It should be handled "the same as our automobile tires,"
Cowell wrote in a February 1942 letter to The Bee.
"If you have apparently good tires but are not sure of one
of them, you will put it where it will be the safest for you
- on the spare. I think we have many thousands of acres of spare
land in the interior of our country away from seaports and manufacturing
centers where these aliens will be useful and satisfied."
And that's what the government did, eventually moving about 120,000
Japanese Americans and Japanese nationals to 10 "War Relocation
Centers" in isolated areas of the United States because
of fears of sabotage. |
In years since, the move has been
denounced by historians and American leaders as illegal and shameful;
and Saturday, surviving residents of one of the camps will gather
in the Owens Valley in east-central California to remember their
wartime hardships and celebrate the opening of a new National
Park Service museum dedicated to the memory of that era.
The Manzanar National Historic Site Interpretive Center features
8,000 square feet of exhibits devoted to a history of the camp,
as well as two movie theaters featuring a film history narrated
by former internees, guards and camp workers.
"It's important that we have a living history so people
don't forget," said Sue Kunitomi Embrey, an 81-year-old
Los Angeles woman who spent a year and a half living at the Manzanar
internment camp during the war.
"It's especially important now with what's happening in
Iraq and with a lot of the Middle Easterners being scrutinized
by the FBI or being held at Guantánamo Bay with no charges
and no way to get an attorney," Embrey said. |
"That's what happened to our parents.
They were held for months and years without any reason except
that they were enemy aliens."
Embrey is part of a group that has worked for years organizing
annual treks to the site to see that Manzanar is not forgotten;
she will be one of the featured speakers at Saturday's grand
opening.
Manzanar opened in 1942 along an isolated section of U.S. Highway
395 south of Bishop, and eventually comprised 800 buildings,
including schools, mess halls and wood-framed barracks.
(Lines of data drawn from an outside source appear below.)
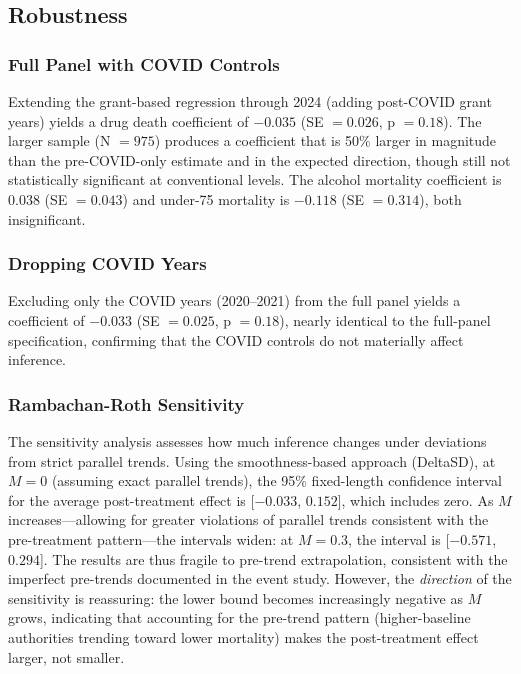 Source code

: \documentclass[12pt]{article}
\begin{document}
\subsection{Robustness}

\subsubsection{Full Panel with COVID Controls}

Extending the grant-based regression through 2024 (adding post-COVID grant years) yields a drug death coefficient of $-0.035$ (SE $= 0.026$, p $= 0.18$). The larger sample (N $= 975$) produces a coefficient that is 50\% larger in magnitude than the pre-COVID-only estimate and in the expected direction, though still not statistically significant at conventional levels. The alcohol mortality coefficient is 0.038 (SE $= 0.043$) and under-75 mortality is $-0.118$ (SE $= 0.314$), both insignificant.

\subsubsection{Dropping COVID Years}

Excluding only the COVID years (2020--2021) from the full panel yields a coefficient of $-0.033$ (SE $= 0.025$, p $= 0.18$), nearly identical to the full-panel specification, confirming that the COVID controls do not materially affect inference.

\subsubsection{Rambachan-Roth Sensitivity}

The \citet{rambachan2023} sensitivity analysis assesses how much inference changes under deviations from strict parallel trends. Using the smoothness-based approach (DeltaSD), at $M = 0$ (assuming exact parallel trends), the 95\% fixed-length confidence interval for the average post-treatment effect is [$-0.033$, $0.152$], which includes zero. As $M$ increases---allowing for greater violations of parallel trends consistent with the pre-treatment pattern---the intervals widen: at $M = 0.3$, the interval is [$-0.571$, $0.294$]. The results are thus fragile to pre-trend extrapolation, consistent with the imperfect pre-trends documented in the event study. However, the \textit{direction} of the sensitivity is reassuring: the lower bound becomes increasingly negative as $M$ grows, indicating that accounting for the pre-trend pattern (higher-baseline authorities trending toward lower mortality) makes the post-treatment effect larger, not smaller.
\end{document}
At its
peak in September 1942, the camp housed 10,046 internees. By
spring 1945, as World War II wound to a close, its population
had dropped below 5,300, according to the National Park Service.
Most of the camp's original buildings and features were sold
and carted away long ago. |

The Manzanar internment camp once comprised 800 buildings. Two
of the survivors, above, await restoration. Another of the original
buildings, an auditorium, houses the 8,000-square-foot Manzanar
National Historic Site Interpretive Center, which will be dedicated
Saturday. |
|
The museum is in an original building,
an auditorium built by internees in 1944. Guard shacks built
by camp residents also remain, as do barracks, a cemetery and
some roads.
Officials hope the museum will spark newfound interest in the
area, which was established as a national historic site in 1992
and received $5.1 million in federal funding four years ago to
establish the museum.
Last year, about 57,000 people visited Manzanar, said Superintendent
Frank Hays. With the advent of the museum, officials hope more
than 250,000 people will visit annually.
About 1,000 people are expected for Saturday's ceremonies, including
Masahiro Nakajo, a 76-year-old resident of Sacramento's Pocket
area and a retired mechanic and landscaper.
On March 28, 1942, Nakajo and his parents were sent to the camp
from their Los Angeles home; he plans to attend the opening with
his wife and other family members, including grandchildren.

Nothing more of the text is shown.